BUSTO ARSIZIO – «Le donne caregiver hanno meno di due ore al giorno da dedicare a se stesse». La Festa della Donna è anche per loro, e a Busto Arsizio Alzheimer Cafè Accorsi offre a una trentina di famiglie che vivono l’esperienza della demenza di un loro caro la possibilità di momenti di sollievo e di supporto attraverso le iniziative proposte alla Casa di Corte Nuova di viale Repubblica, gestita da Alisei Cooperativa Sociale.

Le iniziative

Paola Reguzzoni, Stefania Maffei e Sara Gioia

All’Alzheimer Cafè Accorsi di Casa di Corte Nuova sta per partire infatti un mese di marzo di iniziative gratuite per i caregiver. Dalle terapie non farmacologiche (musicoterapia, danzaterapia e arteterapia, ogni giovedì pomeriggio di marzo) al sostegno psicologico (un incontro mensile in gruppo con la psicologa e psicoterapeuta Claudia Maffei), dagli aspetti amministrativi (un percorso di 4 incontri con un avvocato sul tema dell’amministrazione di sostegno), fino a un percorso di yoga e meditazione per i caregiver per imparare a gestire l’ansia.

Gli obiettivi

«Servizi per alleggerire il carico della famiglia e rendere dignitosa la vita dei malati» li definisce l’assessore all’inclusione sociale Paola Reguzzoni. «Siamo in una città che ha 22mila abitanti “over 65” e sappiamo che dopo i 70 anni si acuiscono le problematiche fisiche e mentali – sottolinea l’esponente della giunta – i numeri della demenza sono destinati a crescere ed è sempre più fondamentale pensare a iniziative per mantenere l’anziano a domicilio, considerando anche che l’età media dell’accesso alle RSA è aumentata a 80 anni, segno che è un’opzione che viene perseguita solo quando non ci sono più alternative».

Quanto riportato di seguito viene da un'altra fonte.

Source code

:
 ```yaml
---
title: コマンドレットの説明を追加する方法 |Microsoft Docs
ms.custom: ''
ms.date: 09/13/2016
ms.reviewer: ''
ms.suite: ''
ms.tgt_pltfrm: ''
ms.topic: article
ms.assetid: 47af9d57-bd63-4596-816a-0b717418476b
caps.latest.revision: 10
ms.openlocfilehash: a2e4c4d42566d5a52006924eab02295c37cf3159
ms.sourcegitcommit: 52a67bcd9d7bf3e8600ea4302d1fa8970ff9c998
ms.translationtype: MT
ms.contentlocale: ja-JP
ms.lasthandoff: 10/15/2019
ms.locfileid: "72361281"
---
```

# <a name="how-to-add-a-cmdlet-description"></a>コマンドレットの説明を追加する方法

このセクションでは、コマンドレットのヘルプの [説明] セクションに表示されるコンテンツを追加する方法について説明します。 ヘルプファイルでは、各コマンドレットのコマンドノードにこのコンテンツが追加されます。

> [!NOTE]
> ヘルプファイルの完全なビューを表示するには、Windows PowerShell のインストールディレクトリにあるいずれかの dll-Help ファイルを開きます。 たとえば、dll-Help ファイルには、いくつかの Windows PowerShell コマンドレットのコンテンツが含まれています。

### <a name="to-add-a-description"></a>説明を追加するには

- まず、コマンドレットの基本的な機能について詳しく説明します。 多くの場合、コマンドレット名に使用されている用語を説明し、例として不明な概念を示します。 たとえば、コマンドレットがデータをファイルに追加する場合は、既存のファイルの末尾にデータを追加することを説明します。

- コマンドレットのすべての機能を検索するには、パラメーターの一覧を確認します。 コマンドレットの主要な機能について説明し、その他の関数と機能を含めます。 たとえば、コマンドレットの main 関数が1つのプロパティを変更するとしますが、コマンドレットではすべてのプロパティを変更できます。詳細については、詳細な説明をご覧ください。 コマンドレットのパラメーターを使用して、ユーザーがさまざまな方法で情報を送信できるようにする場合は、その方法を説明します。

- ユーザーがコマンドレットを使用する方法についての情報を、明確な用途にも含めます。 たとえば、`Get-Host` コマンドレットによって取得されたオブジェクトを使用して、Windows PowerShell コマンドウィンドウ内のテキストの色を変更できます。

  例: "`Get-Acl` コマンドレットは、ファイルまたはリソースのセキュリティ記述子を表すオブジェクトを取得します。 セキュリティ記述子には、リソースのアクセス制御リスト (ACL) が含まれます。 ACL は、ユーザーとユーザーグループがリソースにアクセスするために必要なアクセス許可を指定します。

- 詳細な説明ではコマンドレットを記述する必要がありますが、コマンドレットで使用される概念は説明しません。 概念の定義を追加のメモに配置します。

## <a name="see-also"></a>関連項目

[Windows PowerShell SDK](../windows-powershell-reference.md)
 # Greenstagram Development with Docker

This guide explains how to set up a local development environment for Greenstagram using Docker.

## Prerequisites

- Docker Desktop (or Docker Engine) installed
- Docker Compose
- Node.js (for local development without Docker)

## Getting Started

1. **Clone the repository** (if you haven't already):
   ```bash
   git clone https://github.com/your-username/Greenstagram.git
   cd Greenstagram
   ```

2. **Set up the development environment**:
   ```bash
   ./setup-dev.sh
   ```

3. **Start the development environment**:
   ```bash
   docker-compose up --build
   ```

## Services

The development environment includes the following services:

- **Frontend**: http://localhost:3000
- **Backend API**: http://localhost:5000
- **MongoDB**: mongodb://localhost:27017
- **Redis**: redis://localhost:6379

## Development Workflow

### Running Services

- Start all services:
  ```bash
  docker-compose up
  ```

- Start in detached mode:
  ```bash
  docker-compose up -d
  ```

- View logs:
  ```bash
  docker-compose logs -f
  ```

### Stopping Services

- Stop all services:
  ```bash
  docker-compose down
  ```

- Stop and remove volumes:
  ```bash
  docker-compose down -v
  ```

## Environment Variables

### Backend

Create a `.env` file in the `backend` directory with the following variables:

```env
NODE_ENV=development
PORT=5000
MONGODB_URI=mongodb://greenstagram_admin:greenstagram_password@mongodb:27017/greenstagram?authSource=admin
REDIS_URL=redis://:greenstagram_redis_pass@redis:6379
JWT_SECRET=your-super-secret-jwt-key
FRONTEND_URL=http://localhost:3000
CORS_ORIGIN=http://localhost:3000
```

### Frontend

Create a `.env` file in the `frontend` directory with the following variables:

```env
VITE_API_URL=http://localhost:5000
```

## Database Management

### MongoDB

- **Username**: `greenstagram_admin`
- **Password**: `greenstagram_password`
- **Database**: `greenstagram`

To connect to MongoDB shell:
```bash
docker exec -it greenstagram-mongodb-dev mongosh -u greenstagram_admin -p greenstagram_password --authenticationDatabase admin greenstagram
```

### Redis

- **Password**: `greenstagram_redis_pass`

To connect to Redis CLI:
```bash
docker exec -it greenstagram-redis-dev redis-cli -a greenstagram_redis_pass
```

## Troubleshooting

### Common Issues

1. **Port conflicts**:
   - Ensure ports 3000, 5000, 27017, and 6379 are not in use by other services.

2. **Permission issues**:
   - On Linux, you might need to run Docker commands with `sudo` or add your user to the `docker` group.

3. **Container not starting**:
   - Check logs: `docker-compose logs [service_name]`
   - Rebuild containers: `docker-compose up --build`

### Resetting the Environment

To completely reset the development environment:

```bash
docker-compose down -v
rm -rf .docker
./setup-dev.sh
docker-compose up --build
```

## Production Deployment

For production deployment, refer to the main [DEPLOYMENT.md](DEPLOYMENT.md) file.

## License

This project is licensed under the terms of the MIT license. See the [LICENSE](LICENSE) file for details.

CONSIGLI E INIZIATIVE SUI SOCIAL

Il progetto di KCS

La demenza, fa notare Stefania Maffei che co-dirige Alzheimer Cafè Accorsi, ha ormai «numeri quasi da pandemia». In Italia è un problema che tocca un milione di persone, di cui ben 600mila con diagnosi di Alzheimer, ma anche tre milioni di caregiver, più della metà dei quali anziani. Solo in provincia di Varese sono oltre 17mila le persone affette da demenza, praticamente un’intera città come Somma Lombardo. «Non è curabile ma può essere presa in carico» sottolinea Maffei. Come? «Con la gentilezza della cura, attraverso un caregiver che non vada in burnout». Ed è qui che entra in gioco il progetto di Alzheimer Cafè, pensato come «un momento per sollevare il caregiver – aggiunge Sara Gioia, l’altra co-direttrice di Alzheimer Cafè Accorsi – soprattutto le donne, a cui rimangono meno di due ore al giorno per se stesse». L’obiettivo del progetto di KCS è «dare supporto per andare oltre lo stigma e il tabù della demenza e superare il senso di imbarazzo e vergogna che limita nei comportamenti sociali».